过了三十五岁,才突然品出酱酒的好来。年轻的时候总觉得这酒又辣又冲,哪有冰啤酒喝着痛快?直到有回加班到后半夜,对着亮着的电脑屏幕拧开一瓶酱香酒——刚入口那股子酸涩劲儿,跟还完房贷后空落落的钱包一个味儿;喝到中间,嘴里漫开的醇厚感,又像孩子奶声奶气喊“爸爸”那么暖;咽下去之后,嘴里留的那点焦香,居然和当年攥着所有积蓄签租房合同时的紧张感,莫名对上了。

酒局上的讲究,也特符合成年人的实在劲儿。开瓶时看看酒花多不多,摇杯子时瞧瞧酒挂不挂壁,就这么几分钟,大家心里都有数,不用明着说“这酒贵”。酒液滑过喉咙时那股厚重感,早把身份和诚意都说明白了。比起啤酒的直来直去,酱酒的味道层次多,就像中年人打交道:话不往满了说,味儿留着点余地,懂的人自然懂。
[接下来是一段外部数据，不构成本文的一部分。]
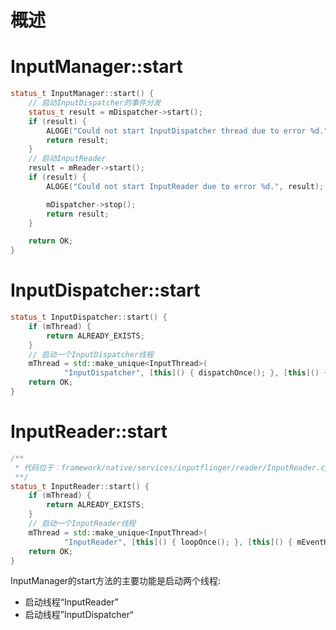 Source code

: # 概述



# InputManager::start

```c++
status_t InputManager::start() {
    // 启动InputDispatcher的事件分发
    status_t result = mDispatcher->start();
    if (result) {
        ALOGE("Could not start InputDispatcher thread due to error %d.", result);
        return result;
    }
    // 启动InputReader
    result = mReader->start();
    if (result) {
        ALOGE("Could not start InputReader due to error %d.", result);

        mDispatcher->stop();
        return result;
    }

    return OK;
}
```



# InputDispatcher::start

```c++
status_t InputDispatcher::start() {
    if (mThread) {
        return ALREADY_EXISTS;
    }
    // 启动一个InputDispatcher线程
    mThread = std::make_unique<InputThread>(
            "InputDispatcher", [this]() { dispatchOnce(); }, [this]() { mLooper->wake(); });
    return OK;
}
```

# InputReader::start

```c++
/**
 * 代码位于：framework/native/services/inputflinger/reader/InputReader.cpp
 **/
status_t InputReader::start() {
    if (mThread) {
        return ALREADY_EXISTS;
    }
    // 启动一个InputReader线程
    mThread = std::make_unique<InputThread>(
            "InputReader", [this]() { loopOnce(); }, [this]() { mEventHub->wake(); });
    return OK;
}
```

InputManager的start方法的主要功能是启动两个线程:

- 启动线程“InputReader”
- 启动线程”InputDispatcher“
最自在的还是深夜一个人喝酒的时候。倒小半杯在杯子里,看那琥珀色的酒顺着杯壁往下滑,挂成细细的线,跟这些年憋在心里没说的压力一模一样。稍微有点醉意的时候才明白,爱喝酱酒哪是嘴馋啊,不过是在这杯带着年月味儿的酒里,总算能跟自己这些年的日子和解了。